Plain-text document sources:
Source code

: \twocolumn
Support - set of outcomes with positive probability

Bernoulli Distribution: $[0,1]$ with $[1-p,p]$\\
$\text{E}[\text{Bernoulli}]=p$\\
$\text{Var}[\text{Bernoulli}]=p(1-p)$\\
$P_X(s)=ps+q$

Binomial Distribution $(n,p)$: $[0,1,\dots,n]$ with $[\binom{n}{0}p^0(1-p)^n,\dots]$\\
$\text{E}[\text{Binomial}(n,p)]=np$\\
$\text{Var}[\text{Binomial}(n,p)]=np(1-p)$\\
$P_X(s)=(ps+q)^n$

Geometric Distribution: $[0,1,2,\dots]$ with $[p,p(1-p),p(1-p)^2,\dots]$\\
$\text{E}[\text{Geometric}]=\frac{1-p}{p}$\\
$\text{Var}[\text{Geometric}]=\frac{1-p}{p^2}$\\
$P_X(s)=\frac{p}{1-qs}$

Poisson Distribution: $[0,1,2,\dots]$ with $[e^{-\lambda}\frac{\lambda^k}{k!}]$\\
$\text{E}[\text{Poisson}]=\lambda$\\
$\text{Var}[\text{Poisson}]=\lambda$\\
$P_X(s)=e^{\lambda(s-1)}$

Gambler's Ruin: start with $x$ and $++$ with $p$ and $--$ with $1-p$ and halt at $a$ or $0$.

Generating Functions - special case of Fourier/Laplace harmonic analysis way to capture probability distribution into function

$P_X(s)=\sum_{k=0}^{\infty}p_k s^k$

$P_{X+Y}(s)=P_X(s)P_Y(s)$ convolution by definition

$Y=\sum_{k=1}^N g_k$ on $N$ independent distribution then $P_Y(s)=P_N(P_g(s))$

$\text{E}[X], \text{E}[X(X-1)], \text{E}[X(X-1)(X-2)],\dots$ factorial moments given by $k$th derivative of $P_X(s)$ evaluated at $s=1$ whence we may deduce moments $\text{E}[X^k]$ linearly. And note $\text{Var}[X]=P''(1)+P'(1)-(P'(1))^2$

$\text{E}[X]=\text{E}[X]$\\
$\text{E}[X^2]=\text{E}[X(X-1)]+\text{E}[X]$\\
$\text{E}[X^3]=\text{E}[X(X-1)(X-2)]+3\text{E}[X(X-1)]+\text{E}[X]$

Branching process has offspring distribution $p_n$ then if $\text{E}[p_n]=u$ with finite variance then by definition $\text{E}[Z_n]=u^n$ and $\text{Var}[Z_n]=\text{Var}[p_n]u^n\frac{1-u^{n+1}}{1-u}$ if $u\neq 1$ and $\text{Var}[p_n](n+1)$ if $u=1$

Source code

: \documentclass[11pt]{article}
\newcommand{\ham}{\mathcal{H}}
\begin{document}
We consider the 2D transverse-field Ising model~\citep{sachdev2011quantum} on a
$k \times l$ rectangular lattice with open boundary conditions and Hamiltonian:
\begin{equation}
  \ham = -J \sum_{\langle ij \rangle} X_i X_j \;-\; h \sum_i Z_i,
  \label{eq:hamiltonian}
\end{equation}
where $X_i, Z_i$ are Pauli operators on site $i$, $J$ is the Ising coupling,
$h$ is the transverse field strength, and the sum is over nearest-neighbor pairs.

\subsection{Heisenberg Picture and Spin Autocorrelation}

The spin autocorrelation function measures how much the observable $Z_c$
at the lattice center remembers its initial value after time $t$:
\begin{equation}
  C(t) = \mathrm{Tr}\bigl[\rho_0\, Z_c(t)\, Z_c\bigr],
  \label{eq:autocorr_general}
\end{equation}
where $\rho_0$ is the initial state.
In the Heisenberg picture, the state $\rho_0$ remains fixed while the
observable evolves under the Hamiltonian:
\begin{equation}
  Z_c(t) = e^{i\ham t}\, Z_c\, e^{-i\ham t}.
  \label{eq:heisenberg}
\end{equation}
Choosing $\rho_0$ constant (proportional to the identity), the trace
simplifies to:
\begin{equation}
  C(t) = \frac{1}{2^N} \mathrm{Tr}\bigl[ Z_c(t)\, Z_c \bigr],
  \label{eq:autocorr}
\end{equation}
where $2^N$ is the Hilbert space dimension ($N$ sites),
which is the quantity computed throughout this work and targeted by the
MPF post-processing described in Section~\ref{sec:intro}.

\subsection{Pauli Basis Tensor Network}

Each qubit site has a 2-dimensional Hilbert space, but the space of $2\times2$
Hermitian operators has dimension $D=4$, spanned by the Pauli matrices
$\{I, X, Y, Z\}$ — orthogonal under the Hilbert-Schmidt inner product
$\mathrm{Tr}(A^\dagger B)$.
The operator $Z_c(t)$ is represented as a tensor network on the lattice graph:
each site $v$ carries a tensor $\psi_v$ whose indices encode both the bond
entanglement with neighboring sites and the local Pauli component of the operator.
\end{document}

...

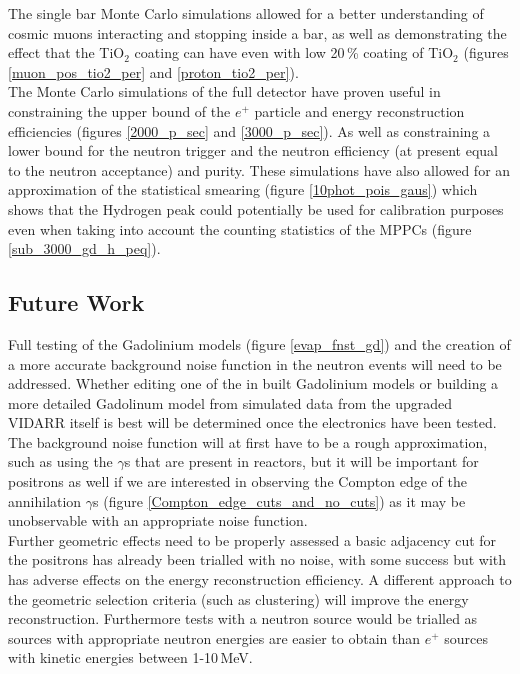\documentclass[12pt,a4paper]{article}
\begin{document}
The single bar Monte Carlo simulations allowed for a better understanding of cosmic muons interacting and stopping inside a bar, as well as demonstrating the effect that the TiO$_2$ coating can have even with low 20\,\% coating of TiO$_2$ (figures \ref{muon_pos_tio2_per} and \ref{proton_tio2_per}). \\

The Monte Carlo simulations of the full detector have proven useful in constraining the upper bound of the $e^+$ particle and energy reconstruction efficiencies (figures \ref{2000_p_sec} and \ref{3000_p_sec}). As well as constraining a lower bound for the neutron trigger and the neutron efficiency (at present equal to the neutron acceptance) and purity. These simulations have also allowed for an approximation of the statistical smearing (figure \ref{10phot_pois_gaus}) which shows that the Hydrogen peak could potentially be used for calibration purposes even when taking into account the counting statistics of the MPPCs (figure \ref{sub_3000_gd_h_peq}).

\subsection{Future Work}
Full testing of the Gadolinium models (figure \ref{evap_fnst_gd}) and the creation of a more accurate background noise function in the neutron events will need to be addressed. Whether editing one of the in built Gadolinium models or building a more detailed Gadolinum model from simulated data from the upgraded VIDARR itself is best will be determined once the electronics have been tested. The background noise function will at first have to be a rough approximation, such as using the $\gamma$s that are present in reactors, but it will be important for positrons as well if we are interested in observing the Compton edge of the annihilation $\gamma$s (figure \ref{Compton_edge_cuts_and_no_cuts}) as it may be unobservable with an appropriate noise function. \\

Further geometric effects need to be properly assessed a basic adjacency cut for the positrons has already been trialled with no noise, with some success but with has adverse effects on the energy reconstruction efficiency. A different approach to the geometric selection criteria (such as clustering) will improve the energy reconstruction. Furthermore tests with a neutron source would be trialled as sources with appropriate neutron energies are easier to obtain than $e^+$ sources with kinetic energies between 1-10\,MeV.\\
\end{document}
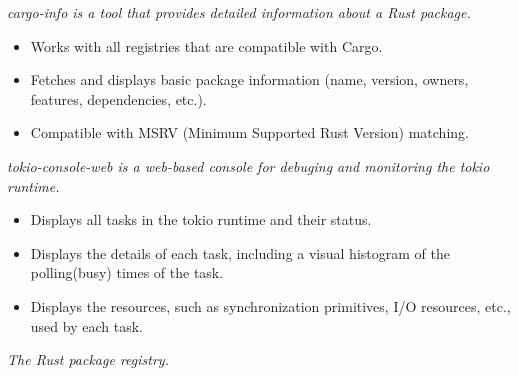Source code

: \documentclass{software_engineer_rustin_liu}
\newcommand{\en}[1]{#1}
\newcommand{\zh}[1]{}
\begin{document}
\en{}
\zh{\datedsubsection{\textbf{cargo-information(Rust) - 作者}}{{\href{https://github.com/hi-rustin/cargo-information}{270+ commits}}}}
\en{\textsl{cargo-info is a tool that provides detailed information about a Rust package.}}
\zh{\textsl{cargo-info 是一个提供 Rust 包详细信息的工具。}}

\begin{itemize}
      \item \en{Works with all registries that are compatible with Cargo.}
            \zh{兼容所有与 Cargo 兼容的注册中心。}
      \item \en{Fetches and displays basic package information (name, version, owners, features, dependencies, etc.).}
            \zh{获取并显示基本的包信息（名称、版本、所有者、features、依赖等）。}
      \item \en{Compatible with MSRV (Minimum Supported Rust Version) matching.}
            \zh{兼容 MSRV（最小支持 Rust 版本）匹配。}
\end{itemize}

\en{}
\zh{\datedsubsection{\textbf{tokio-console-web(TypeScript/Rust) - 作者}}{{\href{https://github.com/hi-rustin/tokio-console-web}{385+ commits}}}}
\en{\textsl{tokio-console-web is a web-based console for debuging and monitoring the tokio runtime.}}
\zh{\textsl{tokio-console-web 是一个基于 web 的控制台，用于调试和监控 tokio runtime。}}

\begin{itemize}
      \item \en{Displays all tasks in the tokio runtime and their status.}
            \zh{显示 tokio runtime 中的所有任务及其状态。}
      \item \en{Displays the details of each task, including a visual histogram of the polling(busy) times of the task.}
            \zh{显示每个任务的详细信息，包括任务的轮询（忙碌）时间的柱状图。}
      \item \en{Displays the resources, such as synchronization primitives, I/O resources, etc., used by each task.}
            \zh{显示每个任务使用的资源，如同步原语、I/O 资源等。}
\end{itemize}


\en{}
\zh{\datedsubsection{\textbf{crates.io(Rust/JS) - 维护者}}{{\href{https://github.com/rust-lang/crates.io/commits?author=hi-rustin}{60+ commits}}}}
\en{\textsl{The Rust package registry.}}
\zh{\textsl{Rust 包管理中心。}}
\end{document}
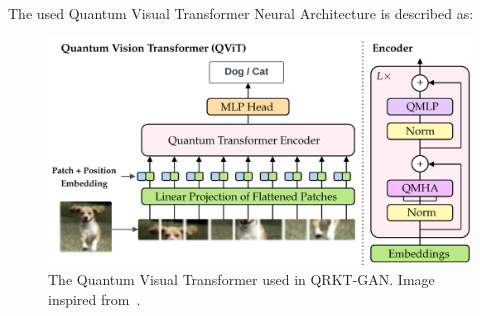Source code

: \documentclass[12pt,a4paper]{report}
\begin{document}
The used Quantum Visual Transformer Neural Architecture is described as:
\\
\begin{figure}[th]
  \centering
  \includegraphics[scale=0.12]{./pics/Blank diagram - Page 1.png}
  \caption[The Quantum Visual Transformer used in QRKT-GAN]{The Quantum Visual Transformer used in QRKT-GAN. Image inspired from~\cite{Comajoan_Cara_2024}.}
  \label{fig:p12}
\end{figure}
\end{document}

==

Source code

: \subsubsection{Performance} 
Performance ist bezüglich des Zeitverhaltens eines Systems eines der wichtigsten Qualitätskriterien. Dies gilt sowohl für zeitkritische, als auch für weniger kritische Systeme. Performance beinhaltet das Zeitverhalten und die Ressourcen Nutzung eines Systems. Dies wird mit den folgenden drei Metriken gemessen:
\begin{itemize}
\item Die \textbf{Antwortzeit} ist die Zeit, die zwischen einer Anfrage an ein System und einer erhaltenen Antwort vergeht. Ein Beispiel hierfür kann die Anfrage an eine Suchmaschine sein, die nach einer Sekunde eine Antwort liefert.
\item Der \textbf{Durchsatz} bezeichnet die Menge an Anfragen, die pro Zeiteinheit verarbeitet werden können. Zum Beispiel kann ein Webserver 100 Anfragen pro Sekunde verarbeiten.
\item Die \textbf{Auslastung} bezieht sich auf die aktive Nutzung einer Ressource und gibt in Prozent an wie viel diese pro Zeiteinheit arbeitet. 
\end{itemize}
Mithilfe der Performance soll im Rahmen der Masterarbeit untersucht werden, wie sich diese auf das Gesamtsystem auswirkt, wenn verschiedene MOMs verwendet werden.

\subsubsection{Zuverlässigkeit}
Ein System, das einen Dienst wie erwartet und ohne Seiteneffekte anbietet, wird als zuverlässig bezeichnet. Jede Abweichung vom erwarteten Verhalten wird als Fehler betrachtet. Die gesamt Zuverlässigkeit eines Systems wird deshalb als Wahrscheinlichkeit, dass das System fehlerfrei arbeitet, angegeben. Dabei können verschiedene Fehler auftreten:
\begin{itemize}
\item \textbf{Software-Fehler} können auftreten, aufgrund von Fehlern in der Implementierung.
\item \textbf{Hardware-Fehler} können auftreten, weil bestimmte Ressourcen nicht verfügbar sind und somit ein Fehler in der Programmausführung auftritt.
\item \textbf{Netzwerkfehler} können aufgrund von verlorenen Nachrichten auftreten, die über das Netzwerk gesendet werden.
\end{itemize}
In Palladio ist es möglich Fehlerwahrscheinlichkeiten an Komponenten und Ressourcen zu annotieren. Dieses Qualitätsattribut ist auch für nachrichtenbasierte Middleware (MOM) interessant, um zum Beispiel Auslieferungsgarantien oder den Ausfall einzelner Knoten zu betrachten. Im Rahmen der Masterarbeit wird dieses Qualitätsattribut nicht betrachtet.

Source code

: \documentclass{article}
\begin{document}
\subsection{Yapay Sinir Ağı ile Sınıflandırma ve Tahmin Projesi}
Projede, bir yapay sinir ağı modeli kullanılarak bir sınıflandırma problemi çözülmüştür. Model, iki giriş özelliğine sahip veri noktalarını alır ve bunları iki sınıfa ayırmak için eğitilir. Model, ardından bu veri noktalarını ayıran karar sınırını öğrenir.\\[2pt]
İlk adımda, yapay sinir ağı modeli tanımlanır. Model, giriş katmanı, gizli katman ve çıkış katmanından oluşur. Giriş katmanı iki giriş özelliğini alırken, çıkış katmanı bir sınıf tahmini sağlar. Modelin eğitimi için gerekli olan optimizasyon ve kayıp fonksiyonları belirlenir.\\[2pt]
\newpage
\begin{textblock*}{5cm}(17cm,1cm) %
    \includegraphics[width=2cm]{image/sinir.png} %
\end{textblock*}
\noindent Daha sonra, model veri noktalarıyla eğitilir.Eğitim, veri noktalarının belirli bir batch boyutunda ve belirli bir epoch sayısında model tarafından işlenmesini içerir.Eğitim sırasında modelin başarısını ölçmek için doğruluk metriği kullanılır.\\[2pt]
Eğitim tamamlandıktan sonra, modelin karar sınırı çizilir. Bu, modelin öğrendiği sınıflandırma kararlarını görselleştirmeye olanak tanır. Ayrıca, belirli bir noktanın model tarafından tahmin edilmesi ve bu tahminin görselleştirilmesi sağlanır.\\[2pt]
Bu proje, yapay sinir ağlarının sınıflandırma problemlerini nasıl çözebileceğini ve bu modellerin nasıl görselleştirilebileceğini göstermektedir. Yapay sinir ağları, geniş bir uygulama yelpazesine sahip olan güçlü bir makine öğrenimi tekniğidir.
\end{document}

REQUIRED WORK
Using the records above, report each line with the string "auch".

RESULT OF THIS TASK
Performance ist bezüglich des Zeitverhaltens eines Systems eines der wichtigsten Qualitätskriterien. Dies gilt sowohl für zeitkritische, als auch für weniger kritische Systeme. Performance beinhaltet das Zeitverhalten und die Ressourcen Nutzung eines Systems. Dies wird mit den folgenden drei Metriken gemessen:
In Palladio ist es möglich Fehlerwahrscheinlichkeiten an Komponenten und Ressourcen zu annotieren. Dieses Qualitätsattribut ist auch für nachrichtenbasierte Middleware (MOM) interessant, um zum Beispiel Auslieferungsgarantien oder den Ausfall einzelner Knoten zu betrachten. Im Rahmen der Masterarbeit wird dieses Qualitätsattribut nicht betrachtet.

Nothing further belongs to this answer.